◆ **TASK**
In the records, each line holding "integer" must be reported.

= = = =

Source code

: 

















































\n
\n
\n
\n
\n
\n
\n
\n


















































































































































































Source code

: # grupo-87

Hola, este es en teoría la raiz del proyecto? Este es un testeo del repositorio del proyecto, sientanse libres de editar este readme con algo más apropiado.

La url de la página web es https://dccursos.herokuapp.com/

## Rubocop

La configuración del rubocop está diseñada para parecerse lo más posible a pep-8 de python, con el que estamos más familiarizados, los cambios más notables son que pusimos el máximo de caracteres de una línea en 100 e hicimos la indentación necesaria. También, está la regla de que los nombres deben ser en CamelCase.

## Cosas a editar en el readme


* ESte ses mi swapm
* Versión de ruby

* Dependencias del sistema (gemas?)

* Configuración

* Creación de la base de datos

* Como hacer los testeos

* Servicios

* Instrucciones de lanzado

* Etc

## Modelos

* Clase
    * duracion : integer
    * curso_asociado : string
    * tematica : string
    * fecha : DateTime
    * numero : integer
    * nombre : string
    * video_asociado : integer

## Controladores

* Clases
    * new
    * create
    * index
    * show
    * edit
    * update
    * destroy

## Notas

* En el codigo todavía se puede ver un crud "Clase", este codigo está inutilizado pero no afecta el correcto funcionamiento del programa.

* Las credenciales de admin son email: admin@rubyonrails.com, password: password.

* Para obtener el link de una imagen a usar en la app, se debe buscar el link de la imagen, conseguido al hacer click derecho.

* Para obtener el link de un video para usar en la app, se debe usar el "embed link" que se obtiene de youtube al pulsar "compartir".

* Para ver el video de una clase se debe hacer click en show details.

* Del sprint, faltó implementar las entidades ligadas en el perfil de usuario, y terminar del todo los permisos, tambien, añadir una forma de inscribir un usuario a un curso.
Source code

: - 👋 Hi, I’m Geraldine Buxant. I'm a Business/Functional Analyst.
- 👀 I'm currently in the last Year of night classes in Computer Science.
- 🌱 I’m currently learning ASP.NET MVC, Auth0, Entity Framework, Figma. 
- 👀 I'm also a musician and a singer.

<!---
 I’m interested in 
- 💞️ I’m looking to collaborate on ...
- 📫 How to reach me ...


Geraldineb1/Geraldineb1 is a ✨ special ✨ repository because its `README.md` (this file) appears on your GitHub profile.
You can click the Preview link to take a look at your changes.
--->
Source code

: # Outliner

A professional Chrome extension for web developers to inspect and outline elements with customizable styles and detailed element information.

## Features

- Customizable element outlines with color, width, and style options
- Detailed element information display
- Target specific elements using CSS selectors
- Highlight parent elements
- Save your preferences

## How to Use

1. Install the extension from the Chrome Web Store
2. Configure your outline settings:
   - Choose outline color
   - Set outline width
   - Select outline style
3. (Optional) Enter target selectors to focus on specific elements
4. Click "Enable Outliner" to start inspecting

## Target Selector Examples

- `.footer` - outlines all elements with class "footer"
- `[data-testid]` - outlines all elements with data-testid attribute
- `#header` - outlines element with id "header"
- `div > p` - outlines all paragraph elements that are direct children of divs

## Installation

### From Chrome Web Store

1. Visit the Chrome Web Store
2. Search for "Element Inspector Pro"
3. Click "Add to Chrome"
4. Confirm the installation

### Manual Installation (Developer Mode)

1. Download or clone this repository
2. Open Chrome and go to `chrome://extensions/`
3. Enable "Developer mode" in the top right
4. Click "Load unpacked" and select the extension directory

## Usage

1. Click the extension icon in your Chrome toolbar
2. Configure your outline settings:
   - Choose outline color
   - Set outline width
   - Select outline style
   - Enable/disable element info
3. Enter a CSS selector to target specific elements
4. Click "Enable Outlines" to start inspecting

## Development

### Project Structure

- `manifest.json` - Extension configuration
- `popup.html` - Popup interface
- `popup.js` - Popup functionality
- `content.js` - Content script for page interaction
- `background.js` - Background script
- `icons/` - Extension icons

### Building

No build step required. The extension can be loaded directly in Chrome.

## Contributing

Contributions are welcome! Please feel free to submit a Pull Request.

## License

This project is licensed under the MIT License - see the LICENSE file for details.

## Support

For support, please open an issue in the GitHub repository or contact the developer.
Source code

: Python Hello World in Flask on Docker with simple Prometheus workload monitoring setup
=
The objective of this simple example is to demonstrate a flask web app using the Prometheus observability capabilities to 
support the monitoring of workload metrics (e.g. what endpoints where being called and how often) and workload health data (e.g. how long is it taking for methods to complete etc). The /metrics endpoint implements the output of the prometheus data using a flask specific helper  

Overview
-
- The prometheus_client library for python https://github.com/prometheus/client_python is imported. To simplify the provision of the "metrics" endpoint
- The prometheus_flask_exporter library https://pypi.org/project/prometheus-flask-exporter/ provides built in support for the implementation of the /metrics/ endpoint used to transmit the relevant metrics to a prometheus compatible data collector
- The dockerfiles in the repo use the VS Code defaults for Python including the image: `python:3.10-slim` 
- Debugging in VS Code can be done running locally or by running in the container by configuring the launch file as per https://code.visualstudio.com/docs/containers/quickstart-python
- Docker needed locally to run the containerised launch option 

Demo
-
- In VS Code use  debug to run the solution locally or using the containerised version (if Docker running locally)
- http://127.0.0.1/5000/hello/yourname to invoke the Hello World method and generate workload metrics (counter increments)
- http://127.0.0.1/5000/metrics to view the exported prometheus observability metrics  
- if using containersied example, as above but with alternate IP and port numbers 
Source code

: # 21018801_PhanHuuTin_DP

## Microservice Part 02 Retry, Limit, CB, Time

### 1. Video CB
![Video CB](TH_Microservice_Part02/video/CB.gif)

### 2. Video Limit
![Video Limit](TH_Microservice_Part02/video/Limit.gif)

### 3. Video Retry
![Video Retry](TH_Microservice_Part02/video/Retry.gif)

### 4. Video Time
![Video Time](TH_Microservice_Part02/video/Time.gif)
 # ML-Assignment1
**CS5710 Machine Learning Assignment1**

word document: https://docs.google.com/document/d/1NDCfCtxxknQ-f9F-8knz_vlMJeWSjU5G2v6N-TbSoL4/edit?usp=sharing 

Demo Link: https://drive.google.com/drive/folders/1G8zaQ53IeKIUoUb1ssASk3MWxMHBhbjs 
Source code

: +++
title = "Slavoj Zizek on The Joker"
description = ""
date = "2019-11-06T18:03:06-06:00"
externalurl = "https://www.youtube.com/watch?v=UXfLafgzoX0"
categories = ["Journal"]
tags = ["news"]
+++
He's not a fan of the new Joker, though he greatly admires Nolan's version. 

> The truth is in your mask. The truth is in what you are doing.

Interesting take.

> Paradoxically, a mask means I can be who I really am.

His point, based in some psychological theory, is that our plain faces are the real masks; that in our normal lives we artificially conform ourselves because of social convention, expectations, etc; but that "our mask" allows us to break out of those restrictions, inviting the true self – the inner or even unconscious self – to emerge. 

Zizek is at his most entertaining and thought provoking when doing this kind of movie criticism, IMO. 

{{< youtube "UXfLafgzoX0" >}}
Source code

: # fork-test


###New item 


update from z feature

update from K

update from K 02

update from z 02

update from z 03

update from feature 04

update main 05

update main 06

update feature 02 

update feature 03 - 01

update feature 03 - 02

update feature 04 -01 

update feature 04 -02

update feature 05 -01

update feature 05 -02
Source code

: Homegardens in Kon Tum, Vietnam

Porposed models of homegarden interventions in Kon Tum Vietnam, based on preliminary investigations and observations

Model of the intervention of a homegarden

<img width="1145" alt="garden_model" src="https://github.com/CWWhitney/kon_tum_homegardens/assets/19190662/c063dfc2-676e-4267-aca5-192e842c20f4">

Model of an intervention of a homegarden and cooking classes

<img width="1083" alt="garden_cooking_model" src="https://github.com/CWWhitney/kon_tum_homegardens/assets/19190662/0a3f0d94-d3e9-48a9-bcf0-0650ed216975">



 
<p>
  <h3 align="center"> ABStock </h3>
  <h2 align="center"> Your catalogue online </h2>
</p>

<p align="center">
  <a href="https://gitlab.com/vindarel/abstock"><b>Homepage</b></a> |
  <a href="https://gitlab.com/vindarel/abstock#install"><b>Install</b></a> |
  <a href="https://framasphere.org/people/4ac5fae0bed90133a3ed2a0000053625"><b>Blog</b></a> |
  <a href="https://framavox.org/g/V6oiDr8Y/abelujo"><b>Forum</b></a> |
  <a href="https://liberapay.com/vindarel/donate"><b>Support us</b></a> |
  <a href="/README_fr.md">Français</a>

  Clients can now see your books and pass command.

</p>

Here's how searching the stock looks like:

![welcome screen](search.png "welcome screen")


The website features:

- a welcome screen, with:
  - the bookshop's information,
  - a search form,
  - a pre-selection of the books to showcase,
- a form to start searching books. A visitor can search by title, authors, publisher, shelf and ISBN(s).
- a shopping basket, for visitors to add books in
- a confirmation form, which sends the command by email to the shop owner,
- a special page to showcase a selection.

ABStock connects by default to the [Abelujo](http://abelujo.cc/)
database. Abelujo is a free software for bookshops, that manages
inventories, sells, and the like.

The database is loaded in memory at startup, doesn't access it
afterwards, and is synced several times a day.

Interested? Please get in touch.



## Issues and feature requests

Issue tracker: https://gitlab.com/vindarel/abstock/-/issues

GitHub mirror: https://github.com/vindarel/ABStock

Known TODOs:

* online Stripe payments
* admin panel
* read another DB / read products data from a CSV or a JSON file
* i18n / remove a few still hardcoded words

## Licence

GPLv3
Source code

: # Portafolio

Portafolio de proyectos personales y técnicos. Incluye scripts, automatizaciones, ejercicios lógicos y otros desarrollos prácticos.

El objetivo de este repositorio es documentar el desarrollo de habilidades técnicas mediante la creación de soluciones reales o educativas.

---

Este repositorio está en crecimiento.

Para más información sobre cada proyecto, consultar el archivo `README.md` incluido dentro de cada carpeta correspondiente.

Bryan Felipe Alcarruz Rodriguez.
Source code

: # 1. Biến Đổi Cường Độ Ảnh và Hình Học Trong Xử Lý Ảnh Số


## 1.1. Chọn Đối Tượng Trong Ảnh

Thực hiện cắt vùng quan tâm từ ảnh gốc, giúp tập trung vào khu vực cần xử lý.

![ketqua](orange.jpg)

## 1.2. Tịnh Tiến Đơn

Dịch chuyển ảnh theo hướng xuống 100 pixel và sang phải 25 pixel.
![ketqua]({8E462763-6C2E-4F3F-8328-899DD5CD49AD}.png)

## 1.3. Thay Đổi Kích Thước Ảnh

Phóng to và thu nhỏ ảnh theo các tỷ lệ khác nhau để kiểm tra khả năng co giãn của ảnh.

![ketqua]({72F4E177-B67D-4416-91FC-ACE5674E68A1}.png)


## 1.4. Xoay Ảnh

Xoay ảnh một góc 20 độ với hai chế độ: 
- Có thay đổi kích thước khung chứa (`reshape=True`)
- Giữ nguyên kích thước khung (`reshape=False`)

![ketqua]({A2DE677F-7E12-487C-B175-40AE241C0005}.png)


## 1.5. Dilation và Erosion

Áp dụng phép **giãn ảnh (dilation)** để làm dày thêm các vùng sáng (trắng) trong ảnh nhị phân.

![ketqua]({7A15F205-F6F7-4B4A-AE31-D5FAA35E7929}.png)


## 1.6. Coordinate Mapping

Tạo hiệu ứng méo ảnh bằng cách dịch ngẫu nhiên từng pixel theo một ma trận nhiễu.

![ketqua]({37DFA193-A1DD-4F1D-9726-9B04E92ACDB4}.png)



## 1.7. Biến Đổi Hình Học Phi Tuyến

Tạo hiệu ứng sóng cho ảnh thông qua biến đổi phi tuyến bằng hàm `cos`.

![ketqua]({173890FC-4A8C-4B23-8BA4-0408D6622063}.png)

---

= = = =

◆ **SOLUTION TO THIS TASK**
    * duracion : integer
    * numero : integer
    * video_asociado : integer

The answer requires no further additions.